*THE PROBLEM*: Where an image appears in the data, omit it and reproduce the rest exactly.

*RAW DATA*:
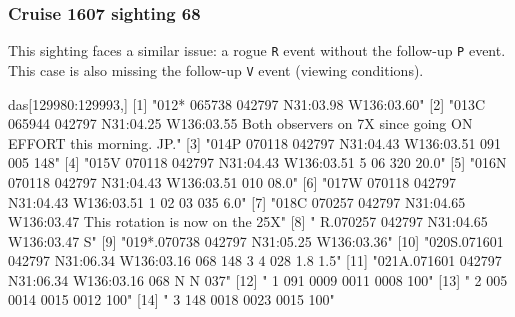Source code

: \documentclass[
]{book}
\newenvironment{Shaded}{\begin{snugshade}}{\end{snugshade}}
\newcommand{\DecValTok}[1]{\textcolor[rgb]{0.00,0.00,0.81}{#1}}
\newcommand{\NormalTok}[1]{#1}
\newcommand{\SpecialCharTok}[1]{\textcolor[rgb]{0.00,0.00,0.00}{#1}}
\newcommand{\StringTok}[1]{\textcolor[rgb]{0.31,0.60,0.02}{#1}}
\begin{document}
\hypertarget{cruise-1607-sighting-68}{%
\subsubsection*{Cruise 1607 sighting 68}\label{cruise-1607-sighting-68}}

This sighting faces a similar issue: a rogue \texttt{R} event without the follow-up \texttt{P} event. This case is also missing the follow-up \texttt{V} event (viewing conditions).

\begin{Shaded}
\begin{Highlighting}[]
\NormalTok{das[}\DecValTok{129980}\SpecialCharTok{:}\DecValTok{129993}\NormalTok{,] }
\NormalTok{ [}\DecValTok{1}\NormalTok{] }\StringTok{"012* 065738 042797 N31:03.98 W136:03.60"}                                                              
\NormalTok{ [}\DecValTok{2}\NormalTok{] }\StringTok{"013C 065944 042797 N31:04.25 W136:03.55 Both observers on 7X since going ON EFFORT this morning.  JP."}
\NormalTok{ [}\DecValTok{3}\NormalTok{] }\StringTok{"014P 070118 042797 N31:04.43 W136:03.51  091  005  148"}                                               
\NormalTok{ [}\DecValTok{4}\NormalTok{] }\StringTok{"015V 070118 042797 N31:04.43 W136:03.51    5   06  320      20.0"}                                     
\NormalTok{ [}\DecValTok{5}\NormalTok{] }\StringTok{"016N 070118 042797 N31:04.43 W136:03.51  010 08.0"}                                                    
\NormalTok{ [}\DecValTok{6}\NormalTok{] }\StringTok{"017W 070118 042797 N31:04.43 W136:03.51    1   02   03  035  6.0"}                                     
\NormalTok{ [}\DecValTok{7}\NormalTok{] }\StringTok{"018C 070257 042797 N31:04.65 W136:03.47 This rotation is now on the 25X"}                              
\NormalTok{ [}\DecValTok{8}\NormalTok{] }\StringTok{"   R.070257 042797 N31:04.65 W136:03.47    S"}                                                         
\NormalTok{ [}\DecValTok{9}\NormalTok{] }\StringTok{"019*.070738 042797 N31:05.25 W136:03.36"}                                                              
\NormalTok{[}\DecValTok{10}\NormalTok{] }\StringTok{"020S.071601 042797 N31:06.34 W136:03.16  068  148    3    4  028  1.8  1.5"}                           
\NormalTok{[}\DecValTok{11}\NormalTok{] }\StringTok{"021A.071601 042797 N31:06.34 W136:03.16  068         N    N  037"}                                     
\NormalTok{[}\DecValTok{12}\NormalTok{] }\StringTok{"   1                                     091 0009 0011 0008  100"}                                     
\NormalTok{[}\DecValTok{13}\NormalTok{] }\StringTok{"   2                                     005 0014 0015 0012  100"}                                     
\NormalTok{[}\DecValTok{14}\NormalTok{] }\StringTok{"   3                                     148 0018 0023 0015  100"}                                     
\end{Highlighting}
\end{Shaded}
\end{document}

*WRITTEN SOLUTION*:
Source code

: \documentclass[
]{book}
\newenvironment{Shaded}{\begin{snugshade}}{\end{snugshade}}
\newcommand{\DecValTok}[1]{\textcolor[rgb]{0.00,0.00,0.81}{#1}}
\newcommand{\NormalTok}[1]{#1}
\newcommand{\SpecialCharTok}[1]{\textcolor[rgb]{0.00,0.00,0.00}{#1}}
\newcommand{\StringTok}[1]{\textcolor[rgb]{0.31,0.60,0.02}{#1}}
\begin{document}
\hypertarget{cruise-1607-sighting-68}{%
\subsubsection*{Cruise 1607 sighting 68}\label{cruise-1607-sighting-68}}

This sighting faces a similar issue: a rogue \texttt{R} event without the follow-up \texttt{P} event. This case is also missing the follow-up \texttt{V} event (viewing conditions).

\begin{Shaded}
\begin{Highlighting}[]
\NormalTok{das[}\DecValTok{129980}\SpecialCharTok{:}\DecValTok{129993}\NormalTok{,] }
\NormalTok{ [}\DecValTok{1}\NormalTok{] }\StringTok{"012* 065738 042797 N31:03.98 W136:03.60"}                                                              
\NormalTok{ [}\DecValTok{2}\NormalTok{] }\StringTok{"013C 065944 042797 N31:04.25 W136:03.55 Both observers on 7X since going ON EFFORT this morning.  JP."}
\NormalTok{ [}\DecValTok{3}\NormalTok{] }\StringTok{"014P 070118 042797 N31:04.43 W136:03.51  091  005  148"}                                               
\NormalTok{ [}\DecValTok{4}\NormalTok{] }\StringTok{"015V 070118 042797 N31:04.43 W136:03.51    5   06  320      20.0"}                                     
\NormalTok{ [}\DecValTok{5}\NormalTok{] }\StringTok{"016N 070118 042797 N31:04.43 W136:03.51  010 08.0"}                                                    
\NormalTok{ [}\DecValTok{6}\NormalTok{] }\StringTok{"017W 070118 042797 N31:04.43 W136:03.51    1   02   03  035  6.0"}                                     
\NormalTok{ [}\DecValTok{7}\NormalTok{] }\StringTok{"018C 070257 042797 N31:04.65 W136:03.47 This rotation is now on the 25X"}                              
\NormalTok{ [}\DecValTok{8}\NormalTok{] }\StringTok{"   R.070257 042797 N31:04.65 W136:03.47    S"}                                                         
\NormalTok{ [}\DecValTok{9}\NormalTok{] }\StringTok{"019*.070738 042797 N31:05.25 W136:03.36"}                                                              
\NormalTok{[}\DecValTok{10}\NormalTok{] }\StringTok{"020S.071601 042797 N31:06.34 W136:03.16  068  148    3    4  028  1.8  1.5"}                           
\NormalTok{[}\DecValTok{11}\NormalTok{] }\StringTok{"021A.071601 042797 N31:06.34 W136:03.16  068         N    N  037"}                                     
\NormalTok{[}\DecValTok{12}\NormalTok{] }\StringTok{"   1                                     091 0009 0011 0008  100"}                                     
\NormalTok{[}\DecValTok{13}\NormalTok{] }\StringTok{"   2                                     005 0014 0015 0012  100"}                                     
\NormalTok{[}\DecValTok{14}\NormalTok{] }\StringTok{"   3                                     148 0018 0023 0015  100"}                                     
\end{Highlighting}
\end{Shaded}
\end{document}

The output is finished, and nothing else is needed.